To do: Report how many lines of the data contain the string "dark". Add nothing.

"""

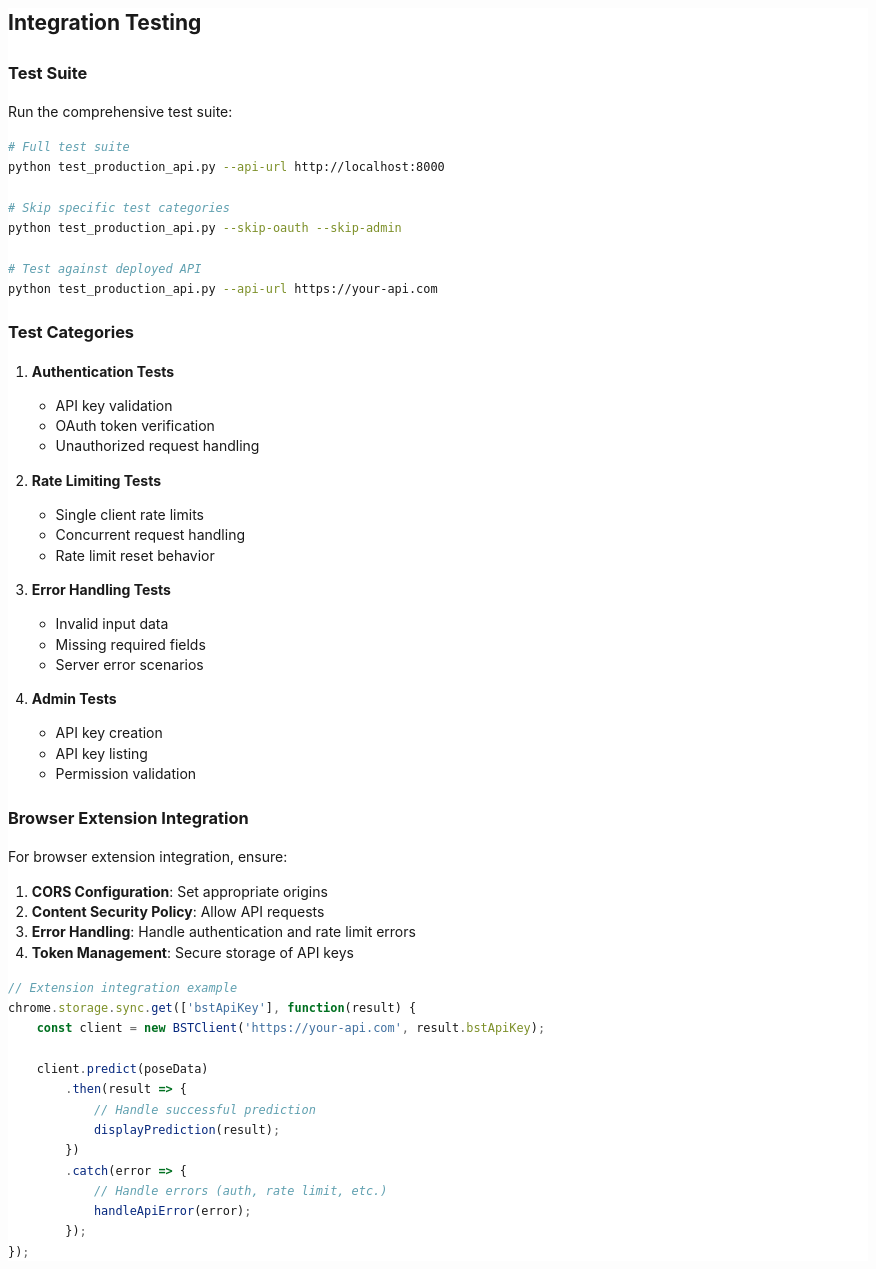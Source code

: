 ## Integration Testing

### Test Suite

Run the comprehensive test suite:

```bash
# Full test suite
python test_production_api.py --api-url http://localhost:8000

# Skip specific test categories
python test_production_api.py --skip-oauth --skip-admin

# Test against deployed API
python test_production_api.py --api-url https://your-api.com
```

### Test Categories

1. **Authentication Tests**
   - API key validation
   - OAuth token verification
   - Unauthorized request handling

2. **Rate Limiting Tests**
   - Single client rate limits
   - Concurrent request handling
   - Rate limit reset behavior

3. **Error Handling Tests**
   - Invalid input data
   - Missing required fields
   - Server error scenarios

4. **Admin Tests**
   - API key creation
   - API key listing
   - Permission validation

### Browser Extension Integration

For browser extension integration, ensure:

1. **CORS Configuration**: Set appropriate origins
2. **Content Security Policy**: Allow API requests
3. **Error Handling**: Handle authentication and rate limit errors
4. **Token Management**: Secure storage of API keys

```javascript
// Extension integration example
chrome.storage.sync.get(['bstApiKey'], function(result) {
    const client = new BSTClient('https://your-api.com', result.bstApiKey);
    
    client.predict(poseData)
        .then(result => {
            // Handle successful prediction
            displayPrediction(result);
        })
        .catch(error => {
            // Handle errors (auth, rate limit, etc.)
            handleApiError(error);
        });
});
```
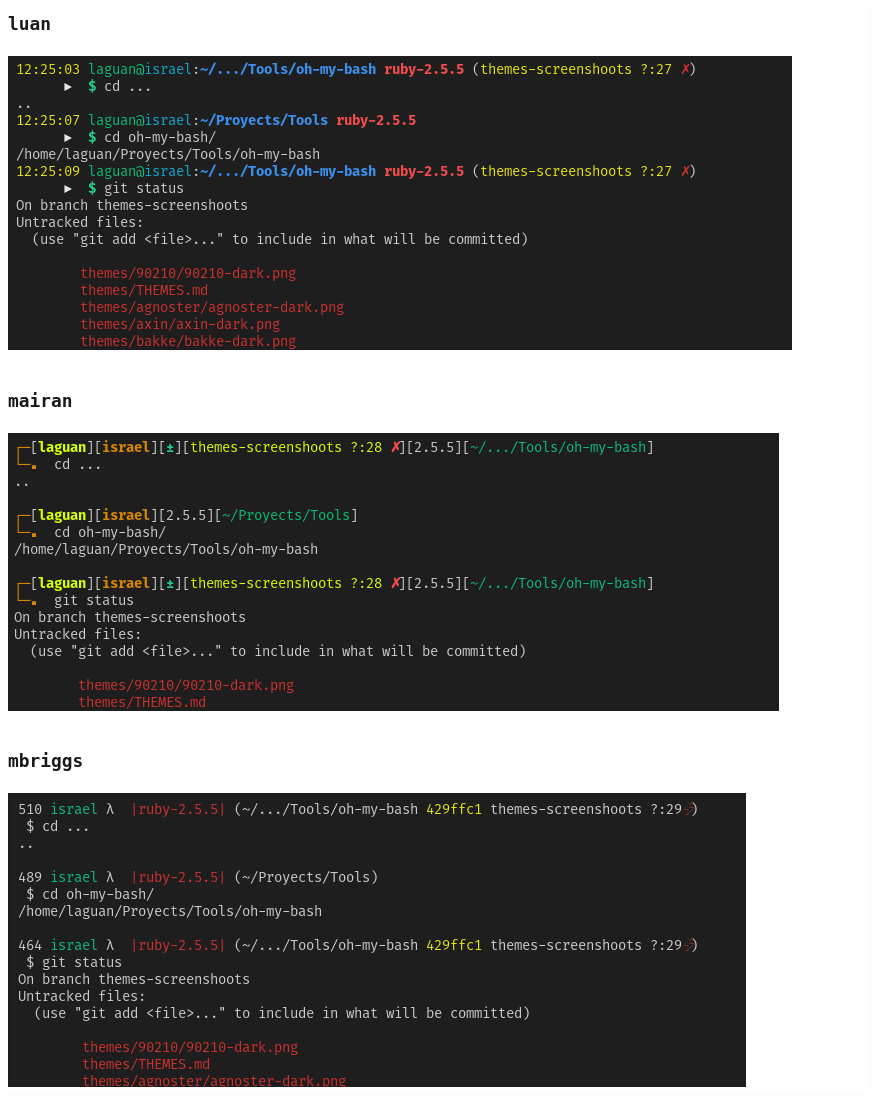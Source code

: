 ## `luan`

[![](luan/luan-dark.png)](luan/luan-dark.png)

## `mairan`

[![](mairan/mairan-dark.png)](mairan/mairan-dark.png)

## `mbriggs`

[![](mbriggs/mbriggs-dark.png)](mbriggs/mbriggs-dark.png)
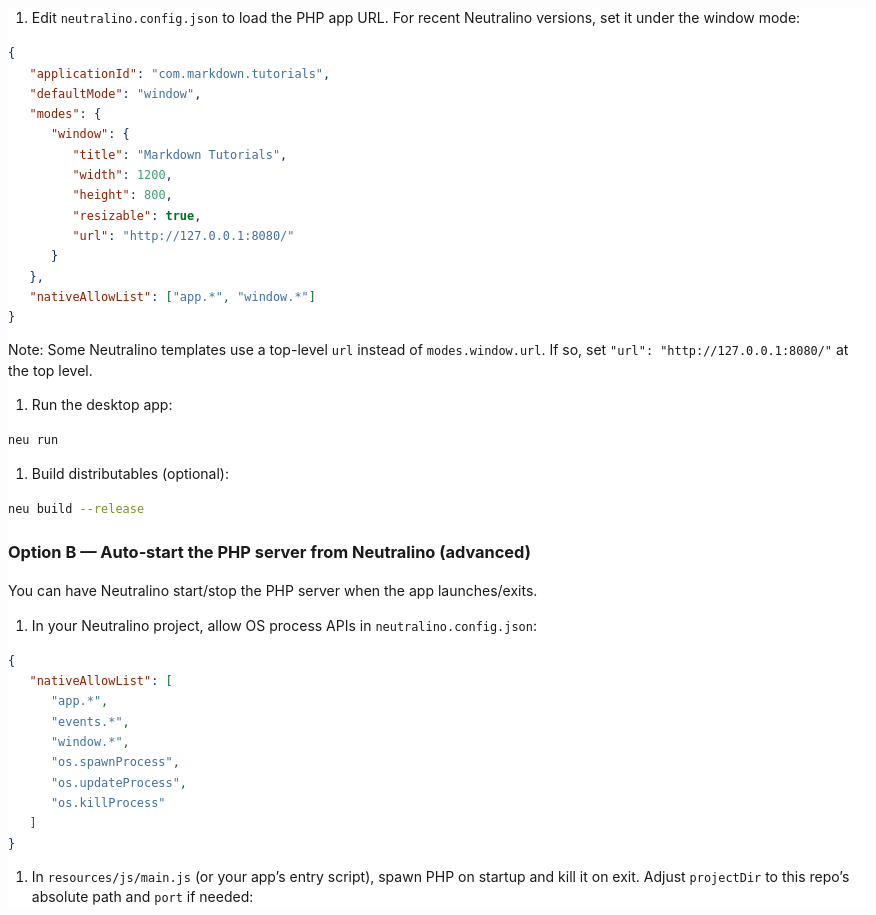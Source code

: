 1. Edit `neutralino.config.json` to load the PHP app URL. For recent Neutralino versions, set it under the window mode:

```json
{
   "applicationId": "com.markdown.tutorials",
   "defaultMode": "window",
   "modes": {
      "window": {
         "title": "Markdown Tutorials",
         "width": 1200,
         "height": 800,
         "resizable": true,
         "url": "http://127.0.0.1:8080/"
      }
   },
   "nativeAllowList": ["app.*", "window.*"]
}
```

Note: Some Neutralino templates use a top-level `url` instead of `modes.window.url`. If so, set `"url": "http://127.0.0.1:8080/"` at the top level.

1. Run the desktop app:

```bash
neu run
```

1. Build distributables (optional):

```bash
neu build --release
```

### Option B — Auto‑start the PHP server from Neutralino (advanced)

You can have Neutralino start/stop the PHP server when the app launches/exits.

1. In your Neutralino project, allow OS process APIs in `neutralino.config.json`:

```json
{
   "nativeAllowList": [
      "app.*",
      "events.*",
      "window.*",
      "os.spawnProcess",
      "os.updateProcess",
      "os.killProcess"
   ]
}
```

1. In `resources/js/main.js` (or your app’s entry script), spawn PHP on startup and kill it on exit. Adjust `projectDir` to this repo’s absolute path and `port` if needed:
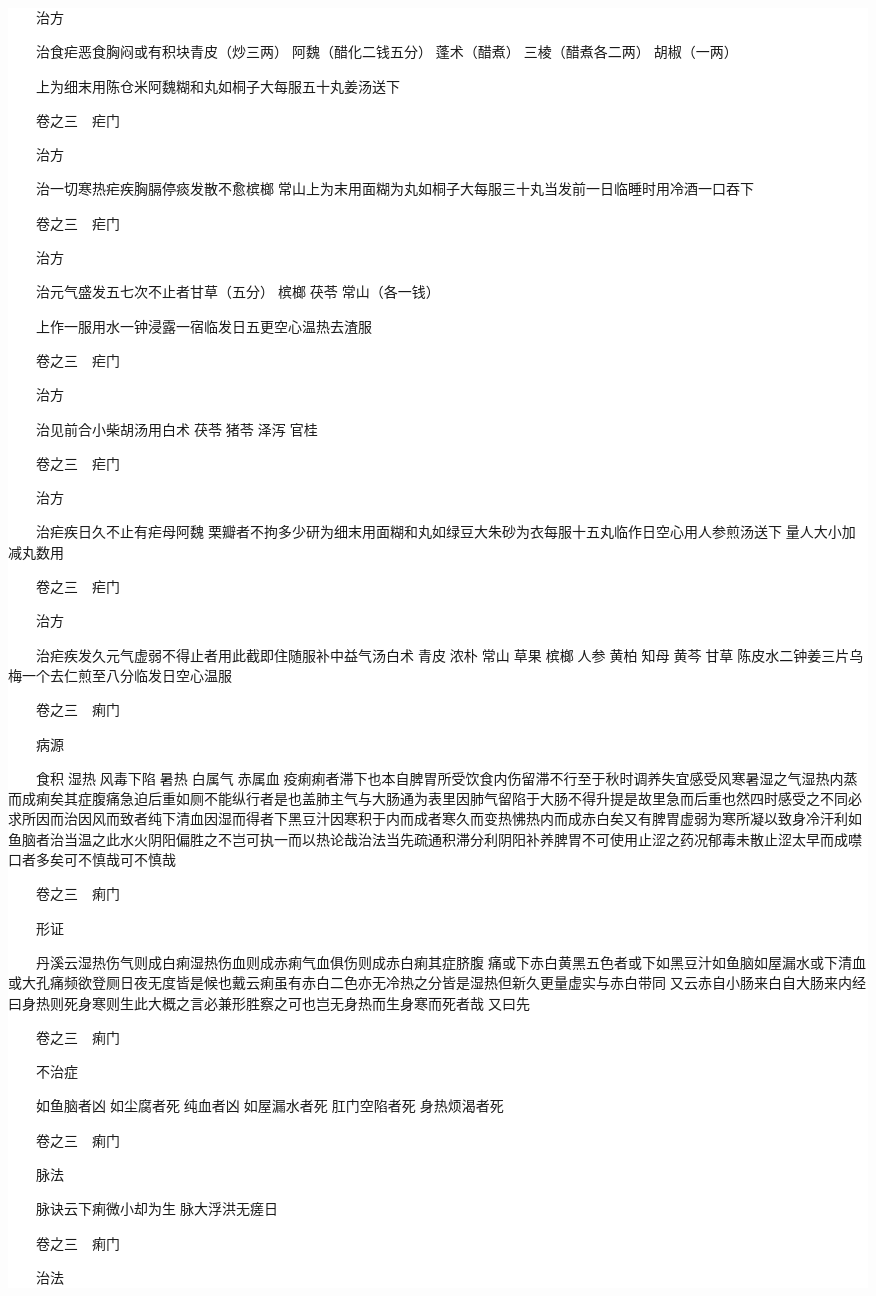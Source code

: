 　　治方

　　治食疟恶食胸闷或有积块青皮（炒三两） 阿魏（醋化二钱五分） 蓬术（醋煮） 三棱（醋煮各二两） 胡椒（一两）

　　上为细末用陈仓米阿魏糊和丸如桐子大每服五十丸姜汤送下

　　卷之三　疟门

　　治方

　　治一切寒热疟疾胸膈停痰发散不愈槟榔 常山上为末用面糊为丸如桐子大每服三十丸当发前一日临睡时用冷酒一口吞下

　　卷之三　疟门

　　治方

　　治元气盛发五七次不止者甘草（五分） 槟榔 茯苓 常山（各一钱）

　　上作一服用水一钟浸露一宿临发日五更空心温热去渣服

　　卷之三　疟门

　　治方

　　治见前合小柴胡汤用白术 茯苓 猪苓 泽泻 官桂

　　卷之三　疟门

　　治方

　　治疟疾日久不止有疟母阿魏 栗瓣者不拘多少研为细末用面糊和丸如绿豆大朱砂为衣每服十五丸临作日空心用人参煎汤送下 量人大小加减丸数用

　　卷之三　疟门

　　治方

　　治疟疾发久元气虚弱不得止者用此截即住随服补中益气汤白术 青皮 浓朴 常山 草果 槟榔 人参 黄柏 知母 黄芩 甘草 陈皮水二钟姜三片乌梅一个去仁煎至八分临发日空心温服

　　卷之三　痢门

　　病源

　　食积 湿热 风毒下陷 暑热 白属气 赤属血 疫痢痢者滞下也本自脾胃所受饮食内伤留滞不行至于秋时调养失宜感受风寒暑湿之气湿热内蒸而成痢矣其症腹痛急迫后重如厕不能纵行者是也盖肺主气与大肠通为表里因肺气留陷于大肠不得升提是故里急而后重也然四时感受之不同必求所因而治因风而致者纯下清血因湿而得者下黑豆汁因寒积于内而成者寒久而变热怫热内而成赤白矣又有脾胃虚弱为寒所凝以致身冷汗利如鱼脑者治当温之此水火阴阳偏胜之不岂可执一而以热论哉治法当先疏通积滞分利阴阳补养脾胃不可使用止涩之药况郁毒未散止涩太早而成噤口者多矣可不慎哉可不慎哉

　　卷之三　痢门

　　形证

　　丹溪云湿热伤气则成白痢湿热伤血则成赤痢气血俱伤则成赤白痢其症脐腹 痛或下赤白黄黑五色者或下如黑豆汁如鱼脑如屋漏水或下清血或大孔痛频欲登厕日夜无度皆是候也戴云痢虽有赤白二色亦无冷热之分皆是湿热但新久更量虚实与赤白带同 又云赤自小肠来白自大肠来内经曰身热则死身寒则生此大概之言必兼形胜察之可也岂无身热而生身寒而死者哉 又曰先

　　卷之三　痢门

　　不治症

　　如鱼脑者凶 如尘腐者死 纯血者凶 如屋漏水者死 肛门空陷者死 身热烦渴者死

　　卷之三　痢门

　　脉法

　　脉诀云下痢微小却为生 脉大浮洪无瘥日

　　卷之三　痢门

　　治法

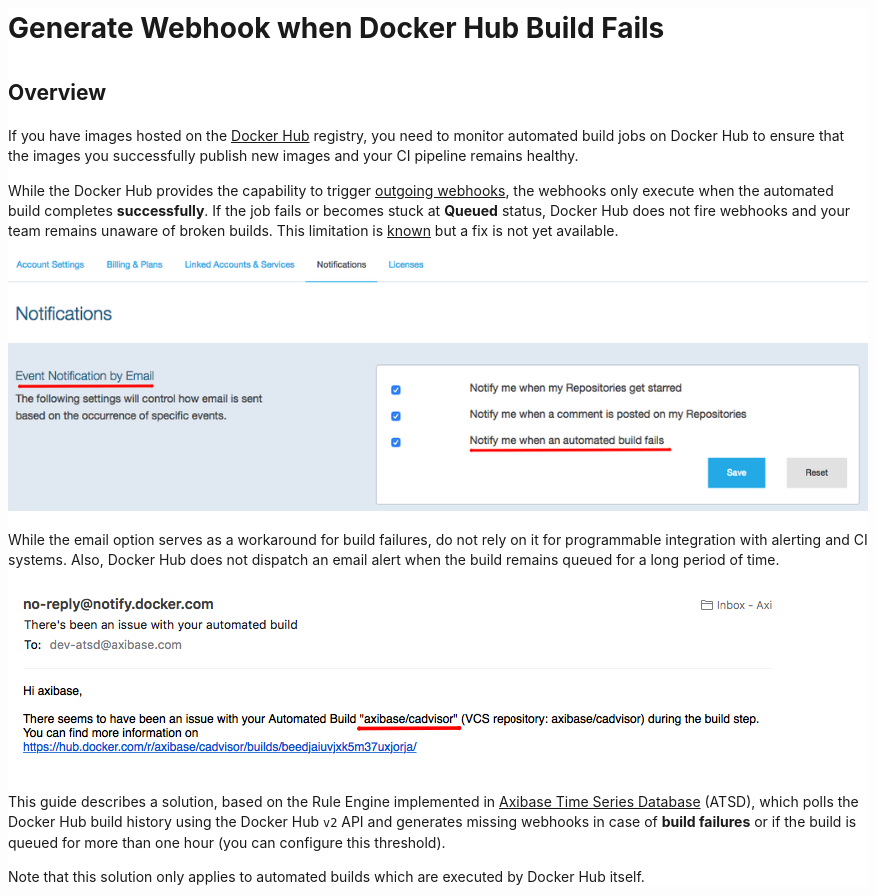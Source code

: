 # Generate Webhook when Docker Hub Build Fails

## Overview

If you have images hosted on the [Docker Hub](https://hub.docker.com) registry, you need to monitor automated build jobs on Docker Hub to ensure that the images you successfully publish new images and your CI pipeline remains healthy.

While the Docker Hub provides the capability to trigger [outgoing webhooks](https://docs.docker.com/docker-hub/webhooks/), the webhooks only execute when the automated build completes **successfully**. If the job fails or becomes stuck at **Queued** status, Docker Hub does not fire webhooks and your team remains unaware of broken builds. This limitation is [known](https://forums.docker.com/t/docker-hub-webhook-on-build-failure/1166) but a fix is not yet available.

![](./images/docker-hub-notifications.png)

While the email option serves as a workaround for build failures, do not rely on it for programmable integration with alerting and CI systems. Also, Docker Hub does not dispatch an email alert when the build remains queued for a long period of time.

![](./images/docker-email.png)

This guide describes a solution, based on the Rule Engine implemented in [Axibase Time Series Database](https://axibase.com/docs/atsd/rule-engine/) (ATSD), which polls the Docker Hub build history using the Docker Hub `v2` API and generates missing webhooks in case of **build failures** or if the build is queued for more than one hour (you can configure this threshold).

Note that this solution only applies to automated builds which are executed by Docker Hub itself.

"""

Written solution: 3